Natalia Marte is currently the Northeast Regional Chair of the National Black Law Students Association (NBLSA) whose mission is to increase the number of culturally responsible Black and minority attorneys who excel academically, succeed professionally, and positively impact the community. The Northeast Region of NBLSA is composed of 31 local chapters from New England to Upstate New York and encompasses over 1,000 members. In her position as Northeast Regional Chair, she is responsible, along with the NEBLSA Regional Board, for coordinating programs and initiatives that uphold the mission and purpose of NBLSA.

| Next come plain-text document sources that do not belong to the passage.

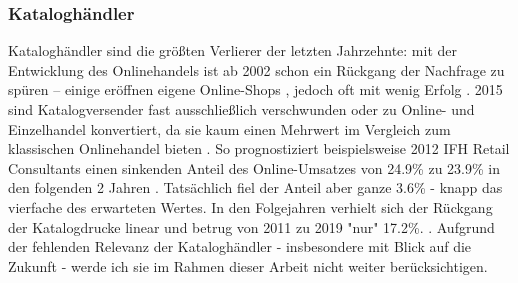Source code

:\documentclass[a4paper, 12pt]{scrartcl}
\makeatletter
\newenvironment{folding}{\endgroup}{\begingroup \def \@currenvir{folding}\edef \@currenvline{\on@line}}
\makeatother
\begin{document}
\begin{folding} \subsubsection{Kataloghändler}

Kataloghändler sind die größten Verlierer der letzten Jahrzehnte: mit der Entwicklung des Onlinehandels ist ab 2002 schon ein Rückgang der Nachfrage zu spüren – einige eröffnen eigene Online-Shops \cite[S. 24f]{Graf}, jedoch oft mit wenig Erfolg \cite[S. 38]{Graf}. 2015 sind Katalogversender fast ausschließlich verschwunden oder zu Online- und Einzelhandel konvertiert, da sie kaum einen Mehrwert im Vergleich zum klassischen Onlinehandel bieten \cite[S. 47]{Graf}. So prognostiziert beispielsweise 2012 IFH Retail Consultants einen sinkenden Anteil des Online-Umsatzes von 24.9\% zu 23.9\% in den folgenden 2 Jahren \cite[S. 20]{evilcom}. Tatsächlich fiel der Anteil aber ganze 3.6\% - knapp das vierfache des erwarteten Wertes. In den Folgejahren verhielt sich der Rückgang der Katalogdrucke linear und betrug von 2011 zu 2019 "nur" 17.2\%. \cite{statista-katalog}. Aufgrund der fehlenden Relevanz der Kataloghändler - insbesondere mit Blick auf die Zukunft - werde ich sie im Rahmen dieser Arbeit nicht weiter berücksichtigen. 

\end{folding}
\end{document}
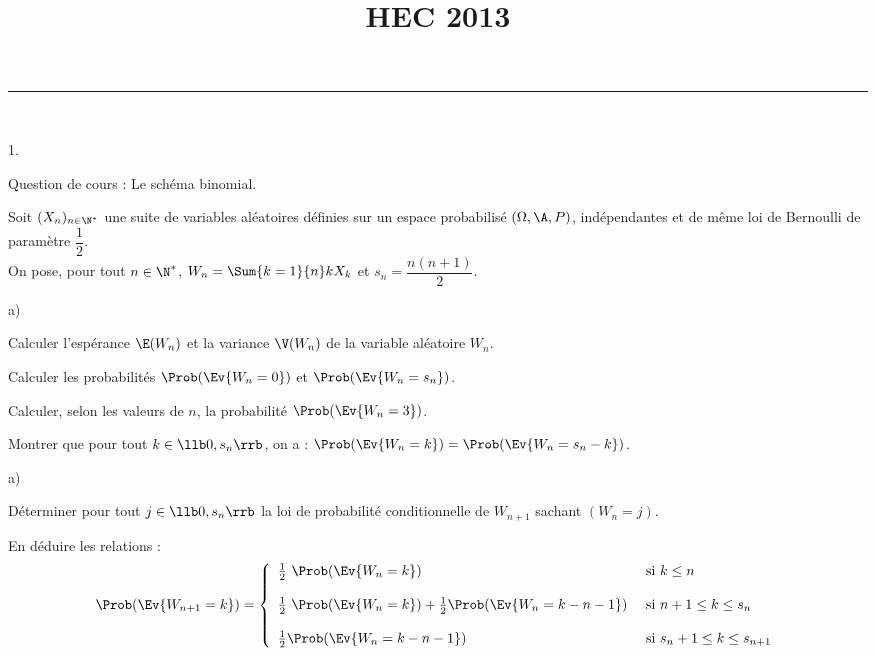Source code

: \documentclass[11pt]{article}%
\title{\bf \vspace{-1.6cm} HEC 2013} %
\author{} %
\date{} %
\begin{document}
\maketitle %
\vspace{-1.2cm}\hrule %
\thispagestyle{fancy}

\vspace*{.2cm}



\begin{exerciceAP}~
  \begin{noliste}{1.}
    \setlength{\itemsep}{2mm}
  \item Question de cours : Le schéma binomial.
  \item Soit $(X_n)_{ n \in \N^* }$ une suite de variables aléatoires
    définies sur un espace probabilisé $(\Omega , \A , P )$,
    indépendantes et de même loi de Bernoulli de paramètre
    $\dfrac{1}{2}$.\\
    On pose, pour tout $n \in \N^*$, $W_n = \Sum{k=1}{n} k X_k$ et
    $s_n = \dfrac{n(n+1)}{2}$.
    \begin{noliste}{a)}
      \setlength{\itemsep}{2mm}
    \item Calculer l'espérance $\E(W_n)$ et la variance $\V(W_n)$ de
      la variable aléatoire $W_n$.
    \item Calculer les probabilités $\Prob(\Ev{W_n = 0})$ et
      $\Prob(\Ev{W_n = s_n})$.
    \item Calculer, selon les valeurs de $n$, la probabilité
      $\Prob(\Ev{W_n = 3})$.
    \end{noliste}

  \item Montrer que pour tout $k \in \llb 0, s_n \rrb$, on a :
    $\Prob(\Ev{W_n = k}) = \Prob(\Ev{W_n = s_n - k})$.

  \item 
    \begin{noliste}{a)}
      \setlength{\itemsep}{2mm}
    \item Déterminer pour tout $j \in \llb 0, s_n \rrb$ la loi de
      probabilité conditionnelle de $W_{n+1}$ sachant $(W_n = j)$.
    \item En déduire les relations :
      \[
      \Prob(\Ev{W_{n+1} = k}) = \left\{
        \begin{array}{ll} 
          \frac{ 1 }{ 2 } \ \Prob(\Ev{W_n = k}) & \text{ si } k \leq n \\ 
          \\ 
          \frac{ 1 }{ 2 } \ \Prob(\Ev{W_n = k}) + \frac{1}{2}
          \Prob(\Ev{W_n = k-n-1}) & \text{ si } n+1 \leq k \leq s_n \\ 
          \\
          \frac{1}{2} \Prob(\Ev{W_n = k-n-1}) & \text{ si } s_n + 1 \leq
          k \leq s_{n+1} 
        \end{array} 
      \right.
      \]
    \end{noliste}
  \end{noliste}
\end{exerciceAP}
\end{document}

Prior to being elected the Northeast Regional Chair, she served on the Northeast Regional Board as the Upstate New York Sub-Regional Director, where she supported the BLSA Chapters in the Upstate New York region and also coordinated the Upstate Academic Retreat; a one-day retreat the includes workshops on outlining, final exams, securing summer placements, and how to navigate law school as a Black law student. In addition, Ms. Marte served her local chapter as the Vice President, where she worked with the Executive Board on implementing pre-law chapters, reviving an undergraduate student of color Moot Court Competition, building relationships with local firms, and collaborating with local community organizations to provide members an opportunity to utilize their platform as Black law students to advocate for members in their communities.
Ms. Marte is also a third year law student at the University at Buffalo School of Law and a second year Ph.D student at the University at Buffalo’s Sociology Department. Ms. Marte’s career goals include practicing criminal defense, engaging in movement and radical lawyering, and teaching at a HBCU Law School. Her research interests include policing, specifically the double consciousness of Black police officers, as well as the intersection of criminal laws and how they facilitate the mass incarceration of Black and Latino communities. As a law and graduate student, Ms. Marte has also engaged in community organizing work to advocate for police accountability and community participation in state budgets.
Lastly, Ms. Marte is dedicated towards increasing the number of Black and minorities in law school and the legal profession. Prior to entering law and graduate school, she served as the Assistant Director of the Ronald H. Brown Law School Prep Program at John Jay College of Criminal Justice in Manhattan, New York. She co-organized workshops focused on LSAT Preparation, personal and diversity statements, addendums, and researching law schools. One of her many passions is to mentor Black and minority students as they prepare to apply and enter law schools. Ms. Marte believes that it is imperative for Black and minority law students and professionals to lift as they climb.